Patterdale (Saint Patrick's Dale) is a small village and civil parish in the eastern part of the English Lake District in the Eden District of Cumbria, in the traditional county of Westmorland, and the long valley in which they are found, also called the Ullswater Valley. The parish had a population of 460 in 2001, increasing to 501 at the 2011 Census.

The poet William Wordsworth lived in youth near Patterdale and his autobiographical poem The Prelude narrates in Book 1 such childhood activities as fishing in the lake from a stolen boat. The village is now the start point for a number of popular hill-walks, most notably the Striding Edge path up to Helvellyn. Other fells that can be reached from the valley include Place Fell, High Street, Glenridding Dodd, most of the peaks in the Helvellyn range, Fairfield and St Sunday Crag, and Red Screes and Stony Cove Pike at the very end of the valley, standing either side of the Kirkstone Pass which is the road to Ambleside.

Further up the valley to the north is the lake of Ullswater with Gowbarrow Fell and Hallin Fell overlooking it. The only tarn in the valley is Brothers Water, one of the first places in the Lakes to be acquired by the National Trust. The only other village in the valley is Glenridding. Patterdale village has a youth hostel, a church, a primary school and a hotel. In summer it can get quite busy, but not so much as Glenridding. Patterdale is considered to be a walkers' valley, and in fact Alfred Wainwright stated that it was his favourite valley in the Lake District as it is relatively undisturbed by tourism.

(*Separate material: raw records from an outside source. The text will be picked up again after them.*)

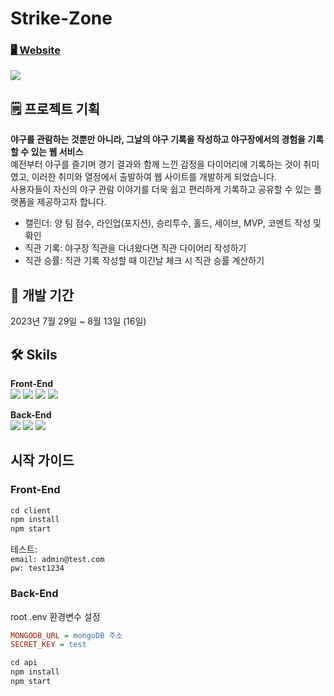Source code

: # Strike-Zone

### <a href="http://strikezone.jisilver.shop/">🖥️ Website</a>
<img src="https://github.com/ji-silver/Strike-Zone/assets/59919953/7182d4f4-4933-42ef-821c-249369c0994e">

## 🗒️ 프로젝트 기획
**야구를 관람하는 것뿐만 아니라, 그날의 야구 기록을 작성하고 야구장에서의 경험을 기록할 수 있는 웹 서비스** <br />
예전부터 야구를 즐기며 경기 결과와 함께 느낀 감정을 다이어리에 기록하는 것이 취미였고, 이러한 취미와 열정에서 출발하여 웹 사이트를 개발하게 되었습니다.<br />
사용자들이 자신의 야구 관람 이야기를 더욱 쉽고 편리하게 기록하고 공유할 수 있는 플랫폼을 제공하고자 합니다.

- 캘린더: 양 팀 점수, 라인업(포지션), 승리투수, 홀드, 세이브, MVP, 코멘트 작성 및 확인
- 직관 기록: 야구장 직관을 다녀왔다면 직관 다이어리 작성하기
- 직관 승률: 직관 기록 작성할 때 이긴날 체크 시 직관 승률 계산하기

## 📅 개발 기간
2023년 7월 29일 ~ 8월 13일 (16일)

## 🛠 Skils
****Front-End**** <br />
<img src="https://img.shields.io/badge/React-61DAFB?style=for-the-badge&logo=React&logoColor=black"/>
<img src="https://img.shields.io/badge/Redux-764ABC?style=for-the-badge&logo=Redux&logoColor=white"/>
<img src="https://img.shields.io/badge/Sass-CC6699?style=for-the-badge&logo=Sass&logoColor=white"/>
<img src="https://img.shields.io/badge/styled--components-DB7093?style=for-the-badge&logo=styled-components&logoColor=white"/>

****Back-End**** <br />
<img src="https://img.shields.io/badge/Node.js-339933?style=for-the-badge&logo=Node.js&logoColor=white"/>
<img src="https://img.shields.io/badge/MongoDB-47A248?style=for-the-badge&logo=MongoDB&logoColor=white"/>
<img src="https://img.shields.io/badge/Express.js-000000?style=for-the-badge&logo=express&logoColor=white"/>

## 시작 가이드
### Front-End
```javascript
cd client
npm install
npm start
```
테스트:<br/>
`email: admin@test.com`<br/>
`pw: test1234`

### Back-End
root .env 환경변수 설정
```ini
MONGODB_URL = mongoDB 주소
SECRET_KEY = test
```

```javascript
cd api
npm install
npm start
```

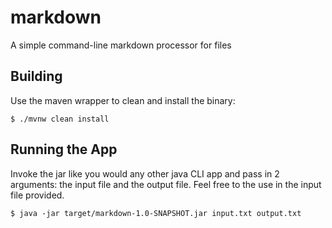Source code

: # markdown

A simple command-line markdown processor for files

## Building
Use the maven wrapper to clean and install the binary:

```console
$ ./mvnw clean install
```

## Running the App

Invoke the jar like you would any other java CLI app and pass in 2 arguments: the input file and the
output file. Feel free to the use in the input file provided.

```console
$ java -jar target/markdown-1.0-SNAPSHOT.jar input.txt output.txt
```
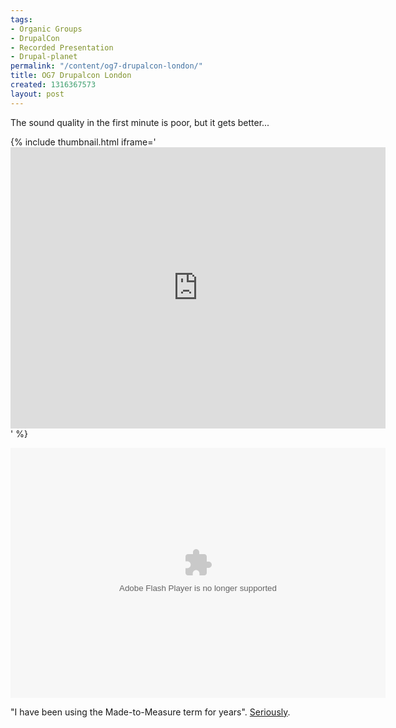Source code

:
 ```yaml
---
tags: 
- Organic Groups
- DrupalCon
- Recorded Presentation
- Drupal-planet
permalink: "/content/og7-drupalcon-london/"
title: OG7 Drupalcon London
created: 1316367573
layout: post
---
```


The sound quality in the first minute is poor, but it gets better...

<!-- more -->

{% include thumbnail.html iframe='<iframe src="http://player.vimeo.com/video/29311588?title=0&amp;byline=0&amp;portrait=0" width="600" height="450" frameborder="0" webkitAllowFullScreen allowFullScreen></iframe>' %}

<embed type="application/x-shockwave-flash" src="https://picasaweb.google.com/s/c/bin/slideshow.swf" width="600" height="400" flashvars="host=picasaweb.google.com&captions=1&noautoplay=1&hl=en_US&feat=flashalbum&RGB=0x000000&feed=https%3A%2F%2Fpicasaweb.google.com%2Fdata%2Ffeed%2Fapi%2Fuser%2F114042318049982491298%2Falbumid%2F5651909446078307553%3Falt%3Drss%26kind%3Dphoto%26hl%3Den_US" pluginspage="http://www.macromedia.com/go/getflashplayer"></embed>

"I have been using the Made-to-Measure term for years". <a href="http://amitaibu.com/en/content/coffee-2-sugar">Seriously</a>.
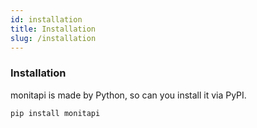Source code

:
 ```yaml
---
id: installation
title: Installation
slug: /installation
---
```


### Installation
monitapi is made by Python, so can you install it via PyPI.

```shell
pip install monitapi
```
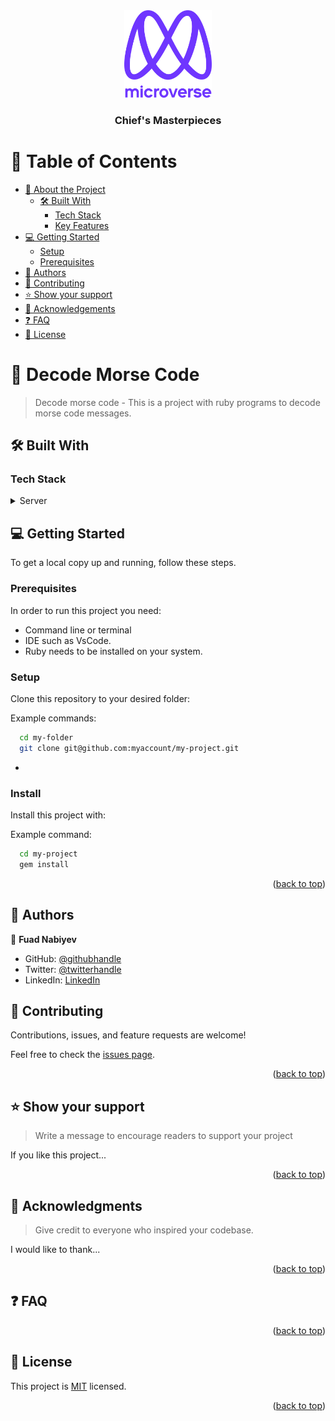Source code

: <div align="center">

  <img src="murple_logo.png" alt="logo" width="140"  height="auto" />
  <br/>

  <h3><b>Chief's Masterpieces</b></h3>

</div>

# 📗 Table of Contents

- [📖 About the Project](#about-project)
  - [🛠 Built With](#built-with)
    - [Tech Stack](#tech-stack)
    - [Key Features](#key-features)
- [💻 Getting Started](#getting-started)
  - [Setup](#setup)
  - [Prerequisites](#prerequisites)
- [👥 Authors](#authors)
- [🤝 Contributing](#contributing)
- [⭐️ Show your support](#support)
- [🙏 Acknowledgements](#acknowledgements)
- [❓ FAQ](#faq)
- [📝 License](#license)

<!-- PROJECT DESCRIPTION -->

# 📖 Decode Morse Code <a name="about-project"></a>

> Decode morse code - This is a project with ruby programs to decode morse code messages.

## 🛠 Built With <a name="built-with"></a>

### Tech Stack <a name="tech-stack"></a>

<details>
  <summary>Server</summary>
  <ul>
    <li><a href="https://www.ruby-lang.org/en/">Ruby</a></li>
  </ul>
</details>


<!-- GETTING STARTED -->

## 💻 Getting Started <a name="getting-started"></a>

To get a local copy up and running, follow these steps.

### Prerequisites

In order to run this project you need:

- Command line or terminal
- IDE such as VsCode. 
- Ruby needs to be installed on your system.


### Setup

Clone this repository to your desired folder:


Example commands:

```sh
  cd my-folder
  git clone git@github.com:myaccount/my-project.git
```
-

### Install

Install this project with:

Example command:

```sh
  cd my-project
  gem install
```


<p align="right">(<a href="#readme-top">back to top</a>)</p>

<!-- AUTHORS -->

## 👥 Authors <a name="authors"></a>

👤 **Fuad Nabiyev**

- GitHub: [@githubhandle](https://github.com/FuadNabi)
- Twitter: [@twitterhandle](https://twitter.com/FuadNebiyev2)
- LinkedIn: [LinkedIn](https://www.linkedin.com/in/fuad-nabiyev/)


<!-- CONTRIBUTING -->

## 🤝 Contributing <a name="contributing"></a>

Contributions, issues, and feature requests are welcome!

Feel free to check the [issues page](https://github.com/FuadNabi/decode-morse/issues/).

<p align="right">(<a href="#readme-top">back to top</a>)</p>

<!-- SUPPORT -->

## ⭐️ Show your support <a name="support"></a>

> Write a message to encourage readers to support your project

If you like this project...

<p align="right">(<a href="#readme-top">back to top</a>)</p>

<!-- ACKNOWLEDGEMENTS -->

## 🙏 Acknowledgments <a name="acknowledgements"></a>

> Give credit to everyone who inspired your codebase.

I would like to thank...

<p align="right">(<a href="#readme-top">back to top</a>)</p>

<!-- FAQ (optional) -->

## ❓ FAQ <a name="faq"></a>


<p align="right">(<a href="#readme-top">back to top</a>)</p>

<!-- LICENSE -->

## 📝 License <a name="license"></a>

This project is [MIT](https://github.com/FuadNabi/decode-morse/blob/dev/LICENSE) licensed.

<p align="right">(<a href="#readme-top">back to top</a>)</p>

Alongside Glenridding, Patterdale was also badly affected by Storm Desmond in December 2015.

Local government
The civil parish of Patterdale also includes the villages of Glenridding and Hartsop. As well as the southern end of Ullswater, it also includes the smaller lake of Brothers Water.

From 1894 to 1934, the parish was part of the West Ward Rural District, then was transferred to the newly created Lakes Urban District, finally becoming part of Eden District in 1974, under the Local Government Act 1972.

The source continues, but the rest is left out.